À Rolling Stone Brasil, Jean Machado, Lay e Lio Soares refletiram sobre cada uma das nove faixas que compõem o primeiro volume do segundo disco da carreira, Chegamos Sozinhos em Casa
Com Chegamos Sozinhos em Casa, novo álbum da discografia, a Tuyo convida o público para uma série de questionamentos e abre um diálogo profundo sobre o processo de ‘adultecer’ e os significados do não-lugar.

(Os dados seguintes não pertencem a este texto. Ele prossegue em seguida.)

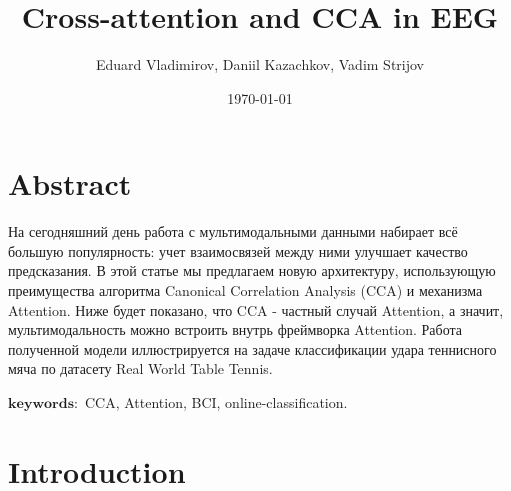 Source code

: \documentclass[a4paper,14pt]{article}
\author{Eduard Vladimirov, Daniil Kazachkov, Vadim Strijov}
\title{\textbf{Cross-attention and CCA in EEG}}
\date{\today}
\theoremstyle{plain} %
\theoremstyle{definition} %
\theoremstyle{remark} %
\begin{document}
	\maketitle
	
	\section{Abstract}
        На сегодняшний день работа с мультимодальными данными набирает всё большую популярность: учет взаимосвязей между ними улучшает качество предсказания. В этой статье мы предлагаем новую архитектуру, использующую преимущества алгоритма Canonical Correlation Analysis (CCA) и механизма Attention. Ниже будет показано, что CCA - частный случай Attention, а значит, мультимодальность можно встроить внутрь фреймворка Attention. Работа полученной модели иллюстрируется на задаче классификации удара теннисного мяча по датасету Real World Table Tennis. 

        $\mathbf{keywords:}$ CCA, Attention, BCI, online-classification.

        \section{Introduction}
\end{document}
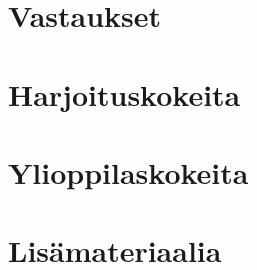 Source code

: \liitetyyli

\section{Vastaukset}
	

\section{Harjoituskokeita}
	
	
\section{Ylioppilaskokeita}
	

\section{Lisämateriaalia}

O segundo disco da banda curitibana, formada por Jean Machado, e as irmãs, Lay Soares e Lio Soares, lançado nesta quinta, 27, é uma sessão densa, intensa e de difícil digestão - é um espaço íntimo (e assustador) de reflexão.
"[...] Somos uma banda que gosta de conversar, de provocar, por isso as letras talvez sejam tão provocativas", explica Lio Soares em entrevista à Rolling Stone Brasil. "[...] Parece que o papel do público é desvendar o nosso subconsciente. A gente joga as figuras e as pessoas vão montando os quebra-cabeças."
Apesar de manter essa particularidade no novo projeto, a cantora complementa: "[Neste disco] Quisemos nos dar liberdade de experimentar outras coisas. É um desafio que a gente se permite enquanto uma banda que transita independentemente e não responde a grandes marcas ou a grandes gravadoras. Quisemos aproveitar essa liberdade de se arriscar."
Para Jean Machado, o Chegamos Sozinhos em Casa é um "disco mais permissivo". Com o novo projeto - dividido em dois volumes, além de uma versão deluxe -, a Tuyo quis apostar em líricas, sonoridades e estéticas nas quais a banda sentia afinidade e afeto: "[a ideia era] Fazer o que gostamos. [...] Sinto que ele nos permite visitar novos lugares", diz o músico.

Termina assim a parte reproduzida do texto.